=== RECORDED DATA ===

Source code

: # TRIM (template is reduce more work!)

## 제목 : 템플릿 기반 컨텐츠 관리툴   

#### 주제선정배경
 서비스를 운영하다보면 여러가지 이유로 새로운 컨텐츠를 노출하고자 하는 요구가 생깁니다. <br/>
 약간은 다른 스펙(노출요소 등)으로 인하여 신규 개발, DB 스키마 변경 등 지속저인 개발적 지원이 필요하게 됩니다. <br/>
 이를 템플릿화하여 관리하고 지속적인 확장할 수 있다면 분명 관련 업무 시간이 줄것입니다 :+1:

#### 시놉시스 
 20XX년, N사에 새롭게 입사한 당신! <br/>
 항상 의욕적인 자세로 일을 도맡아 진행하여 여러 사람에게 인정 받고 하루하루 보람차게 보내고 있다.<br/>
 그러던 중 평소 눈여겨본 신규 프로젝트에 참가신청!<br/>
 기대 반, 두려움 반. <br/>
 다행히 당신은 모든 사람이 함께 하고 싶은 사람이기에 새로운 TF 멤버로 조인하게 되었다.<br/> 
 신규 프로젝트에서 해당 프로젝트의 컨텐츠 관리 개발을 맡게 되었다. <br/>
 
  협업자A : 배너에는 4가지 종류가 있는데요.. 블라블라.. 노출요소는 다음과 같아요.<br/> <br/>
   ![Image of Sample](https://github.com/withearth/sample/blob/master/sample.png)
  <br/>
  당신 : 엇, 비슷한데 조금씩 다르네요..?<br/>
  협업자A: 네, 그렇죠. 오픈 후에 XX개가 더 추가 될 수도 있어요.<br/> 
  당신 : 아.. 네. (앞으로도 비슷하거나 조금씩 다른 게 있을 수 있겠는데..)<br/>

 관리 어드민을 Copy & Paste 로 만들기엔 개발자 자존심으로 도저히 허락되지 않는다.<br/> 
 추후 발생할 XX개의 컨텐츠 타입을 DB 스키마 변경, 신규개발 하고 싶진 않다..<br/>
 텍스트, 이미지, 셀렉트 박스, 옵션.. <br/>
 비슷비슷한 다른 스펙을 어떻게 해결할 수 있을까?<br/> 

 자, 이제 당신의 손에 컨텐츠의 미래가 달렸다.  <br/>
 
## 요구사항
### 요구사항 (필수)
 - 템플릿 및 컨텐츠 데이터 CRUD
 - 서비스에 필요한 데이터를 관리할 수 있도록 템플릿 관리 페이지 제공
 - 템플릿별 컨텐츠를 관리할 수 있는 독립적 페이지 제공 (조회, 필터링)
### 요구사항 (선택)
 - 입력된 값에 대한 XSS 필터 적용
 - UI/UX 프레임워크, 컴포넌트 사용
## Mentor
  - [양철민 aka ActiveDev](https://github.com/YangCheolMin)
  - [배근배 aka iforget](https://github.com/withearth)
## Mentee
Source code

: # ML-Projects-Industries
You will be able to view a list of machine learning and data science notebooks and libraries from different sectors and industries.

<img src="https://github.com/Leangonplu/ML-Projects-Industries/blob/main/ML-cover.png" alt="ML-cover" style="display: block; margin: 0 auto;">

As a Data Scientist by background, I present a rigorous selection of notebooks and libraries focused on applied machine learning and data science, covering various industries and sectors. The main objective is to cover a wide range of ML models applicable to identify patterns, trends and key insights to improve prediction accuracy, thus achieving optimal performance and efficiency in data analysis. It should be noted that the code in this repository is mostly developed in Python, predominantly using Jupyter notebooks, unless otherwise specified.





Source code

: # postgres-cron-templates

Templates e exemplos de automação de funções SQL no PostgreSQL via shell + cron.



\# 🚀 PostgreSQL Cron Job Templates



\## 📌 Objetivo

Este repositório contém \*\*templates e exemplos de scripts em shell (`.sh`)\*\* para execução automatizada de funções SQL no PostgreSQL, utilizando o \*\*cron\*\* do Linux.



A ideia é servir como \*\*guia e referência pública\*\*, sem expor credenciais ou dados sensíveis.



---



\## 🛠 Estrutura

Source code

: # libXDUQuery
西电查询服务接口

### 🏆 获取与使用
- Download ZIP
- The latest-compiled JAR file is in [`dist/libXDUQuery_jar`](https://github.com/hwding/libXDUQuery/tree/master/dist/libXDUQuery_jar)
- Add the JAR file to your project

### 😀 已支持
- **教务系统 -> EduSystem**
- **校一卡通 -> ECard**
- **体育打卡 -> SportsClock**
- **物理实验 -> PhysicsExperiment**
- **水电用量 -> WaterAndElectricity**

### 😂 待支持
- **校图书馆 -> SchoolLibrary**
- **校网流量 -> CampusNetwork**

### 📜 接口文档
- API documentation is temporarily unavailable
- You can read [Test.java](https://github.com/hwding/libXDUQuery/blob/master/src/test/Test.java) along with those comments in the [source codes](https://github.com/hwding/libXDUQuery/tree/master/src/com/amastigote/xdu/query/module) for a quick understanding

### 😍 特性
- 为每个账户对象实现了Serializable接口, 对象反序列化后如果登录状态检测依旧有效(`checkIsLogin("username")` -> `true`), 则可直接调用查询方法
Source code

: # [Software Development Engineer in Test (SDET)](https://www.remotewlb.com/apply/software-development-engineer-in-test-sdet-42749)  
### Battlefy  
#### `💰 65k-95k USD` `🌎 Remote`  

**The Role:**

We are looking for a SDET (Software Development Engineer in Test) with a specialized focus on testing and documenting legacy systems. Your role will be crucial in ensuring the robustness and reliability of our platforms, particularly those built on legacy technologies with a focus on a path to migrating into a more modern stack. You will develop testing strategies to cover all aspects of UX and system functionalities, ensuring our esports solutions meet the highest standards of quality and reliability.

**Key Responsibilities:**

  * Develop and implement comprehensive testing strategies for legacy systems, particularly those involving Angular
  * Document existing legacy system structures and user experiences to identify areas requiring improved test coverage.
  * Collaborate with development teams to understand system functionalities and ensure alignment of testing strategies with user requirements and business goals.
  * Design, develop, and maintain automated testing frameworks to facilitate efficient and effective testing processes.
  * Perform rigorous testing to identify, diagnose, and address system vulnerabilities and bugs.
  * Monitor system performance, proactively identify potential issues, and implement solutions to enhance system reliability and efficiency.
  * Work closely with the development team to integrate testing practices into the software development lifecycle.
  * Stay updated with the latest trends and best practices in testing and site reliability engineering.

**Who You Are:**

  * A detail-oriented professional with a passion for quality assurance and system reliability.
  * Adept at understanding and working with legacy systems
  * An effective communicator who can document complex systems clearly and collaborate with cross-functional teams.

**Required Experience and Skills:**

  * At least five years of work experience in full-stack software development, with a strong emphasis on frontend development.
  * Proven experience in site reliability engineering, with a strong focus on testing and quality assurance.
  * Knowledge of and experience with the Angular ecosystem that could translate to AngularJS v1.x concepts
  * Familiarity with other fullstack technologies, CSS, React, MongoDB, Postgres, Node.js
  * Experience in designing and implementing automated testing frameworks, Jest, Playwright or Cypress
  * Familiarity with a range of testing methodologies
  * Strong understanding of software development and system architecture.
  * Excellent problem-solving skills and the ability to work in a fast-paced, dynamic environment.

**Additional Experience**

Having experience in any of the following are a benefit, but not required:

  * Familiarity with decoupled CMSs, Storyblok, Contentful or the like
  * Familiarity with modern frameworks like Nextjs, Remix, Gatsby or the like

===

> [WHAT YOU WILL DO] Restate the records above word for word, omitting nothing.

> [OUTPUT OF THE TASK]
Source code

: # TRIM (template is reduce more work!)

## 제목 : 템플릿 기반 컨텐츠 관리툴   

#### 주제선정배경
 서비스를 운영하다보면 여러가지 이유로 새로운 컨텐츠를 노출하고자 하는 요구가 생깁니다. <br/>
 약간은 다른 스펙(노출요소 등)으로 인하여 신규 개발, DB 스키마 변경 등 지속저인 개발적 지원이 필요하게 됩니다. <br/>
 이를 템플릿화하여 관리하고 지속적인 확장할 수 있다면 분명 관련 업무 시간이 줄것입니다 :+1:

#### 시놉시스 
 20XX년, N사에 새롭게 입사한 당신! <br/>
 항상 의욕적인 자세로 일을 도맡아 진행하여 여러 사람에게 인정 받고 하루하루 보람차게 보내고 있다.<br/>
 그러던 중 평소 눈여겨본 신규 프로젝트에 참가신청!<br/>
 기대 반, 두려움 반. <br/>
 다행히 당신은 모든 사람이 함께 하고 싶은 사람이기에 새로운 TF 멤버로 조인하게 되었다.<br/> 
 신규 프로젝트에서 해당 프로젝트의 컨텐츠 관리 개발을 맡게 되었다. <br/>
 
  협업자A : 배너에는 4가지 종류가 있는데요.. 블라블라.. 노출요소는 다음과 같아요.<br/> <br/>
   ![Image of Sample](https://github.com/withearth/sample/blob/master/sample.png)
  <br/>
  당신 : 엇, 비슷한데 조금씩 다르네요..?<br/>
  협업자A: 네, 그렇죠. 오픈 후에 XX개가 더 추가 될 수도 있어요.<br/> 
  당신 : 아.. 네. (앞으로도 비슷하거나 조금씩 다른 게 있을 수 있겠는데..)<br/>

 관리 어드민을 Copy & Paste 로 만들기엔 개발자 자존심으로 도저히 허락되지 않는다.<br/> 
 추후 발생할 XX개의 컨텐츠 타입을 DB 스키마 변경, 신규개발 하고 싶진 않다..<br/>
 텍스트, 이미지, 셀렉트 박스, 옵션.. <br/>
 비슷비슷한 다른 스펙을 어떻게 해결할 수 있을까?<br/> 

 자, 이제 당신의 손에 컨텐츠의 미래가 달렸다.  <br/>
 
## 요구사항
### 요구사항 (필수)
 - 템플릿 및 컨텐츠 데이터 CRUD
 - 서비스에 필요한 데이터를 관리할 수 있도록 템플릿 관리 페이지 제공
 - 템플릿별 컨텐츠를 관리할 수 있는 독립적 페이지 제공 (조회, 필터링)
### 요구사항 (선택)
 - 입력된 값에 대한 XSS 필터 적용
 - UI/UX 프레임워크, 컴포넌트 사용
## Mentor
  - [양철민 aka ActiveDev](https://github.com/YangCheolMin)
  - [배근배 aka iforget](https://github.com/withearth)
## Mentee
Source code

: # ML-Projects-Industries
You will be able to view a list of machine learning and data science notebooks and libraries from different sectors and industries.

<img src="https://github.com/Leangonplu/ML-Projects-Industries/blob/main/ML-cover.png" alt="ML-cover" style="display: block; margin: 0 auto;">

As a Data Scientist by background, I present a rigorous selection of notebooks and libraries focused on applied machine learning and data science, covering various industries and sectors. The main objective is to cover a wide range of ML models applicable to identify patterns, trends and key insights to improve prediction accuracy, thus achieving optimal performance and efficiency in data analysis. It should be noted that the code in this repository is mostly developed in Python, predominantly using Jupyter notebooks, unless otherwise specified.





Source code

: # postgres-cron-templates

Templates e exemplos de automação de funções SQL no PostgreSQL via shell + cron.



\# 🚀 PostgreSQL Cron Job Templates



\## 📌 Objetivo

Este repositório contém \*\*templates e exemplos de scripts em shell (`.sh`)\*\* para execução automatizada de funções SQL no PostgreSQL, utilizando o \*\*cron\*\* do Linux.



A ideia é servir como \*\*guia e referência pública\*\*, sem expor credenciais ou dados sensíveis.



---



\## 🛠 Estrutura

Source code

: # libXDUQuery
西电查询服务接口

### 🏆 获取与使用
- Download ZIP
- The latest-compiled JAR file is in [`dist/libXDUQuery_jar`](https://github.com/hwding/libXDUQuery/tree/master/dist/libXDUQuery_jar)
- Add the JAR file to your project

### 😀 已支持
- **教务系统 -> EduSystem**
- **校一卡通 -> ECard**
- **体育打卡 -> SportsClock**
- **物理实验 -> PhysicsExperiment**
- **水电用量 -> WaterAndElectricity**

### 😂 待支持
- **校图书馆 -> SchoolLibrary**
- **校网流量 -> CampusNetwork**

### 📜 接口文档
- API documentation is temporarily unavailable
- You can read [Test.java](https://github.com/hwding/libXDUQuery/blob/master/src/test/Test.java) along with those comments in the [source codes](https://github.com/hwding/libXDUQuery/tree/master/src/com/amastigote/xdu/query/module) for a quick understanding

### 😍 特性
- 为每个账户对象实现了Serializable接口, 对象反序列化后如果登录状态检测依旧有效(`checkIsLogin("username")` -> `true`), 则可直接调用查询方法
Source code

: # [Software Development Engineer in Test (SDET)](https://www.remotewlb.com/apply/software-development-engineer-in-test-sdet-42749)  
### Battlefy  
#### `💰 65k-95k USD` `🌎 Remote`  

**The Role:**

We are looking for a SDET (Software Development Engineer in Test) with a specialized focus on testing and documenting legacy systems. Your role will be crucial in ensuring the robustness and reliability of our platforms, particularly those built on legacy technologies with a focus on a path to migrating into a more modern stack. You will develop testing strategies to cover all aspects of UX and system functionalities, ensuring our esports solutions meet the highest standards of quality and reliability.

**Key Responsibilities:**

  * Develop and implement comprehensive testing strategies for legacy systems, particularly those involving Angular
  * Document existing legacy system structures and user experiences to identify areas requiring improved test coverage.
  * Collaborate with development teams to understand system functionalities and ensure alignment of testing strategies with user requirements and business goals.
  * Design, develop, and maintain automated testing frameworks to facilitate efficient and effective testing processes.
  * Perform rigorous testing to identify, diagnose, and address system vulnerabilities and bugs.
  * Monitor system performance, proactively identify potential issues, and implement solutions to enhance system reliability and efficiency.
  * Work closely with the development team to integrate testing practices into the software development lifecycle.
  * Stay updated with the latest trends and best practices in testing and site reliability engineering.

**Who You Are:**

  * A detail-oriented professional with a passion for quality assurance and system reliability.
  * Adept at understanding and working with legacy systems
  * An effective communicator who can document complex systems clearly and collaborate with cross-functional teams.

**Required Experience and Skills:**

  * At least five years of work experience in full-stack software development, with a strong emphasis on frontend development.
  * Proven experience in site reliability engineering, with a strong focus on testing and quality assurance.
  * Knowledge of and experience with the Angular ecosystem that could translate to AngularJS v1.x concepts
  * Familiarity with other fullstack technologies, CSS, React, MongoDB, Postgres, Node.js
  * Experience in designing and implementing automated testing frameworks, Jest, Playwright or Cypress
  * Familiarity with a range of testing methodologies
  * Strong understanding of software development and system architecture.
  * Excellent problem-solving skills and the ability to work in a fast-paced, dynamic environment.

**Additional Experience**

Having experience in any of the following are a benefit, but not required:

  * Familiarity with decoupled CMSs, Storyblok, Contentful or the like
  * Familiarity with modern frameworks like Nextjs, Remix, Gatsby or the like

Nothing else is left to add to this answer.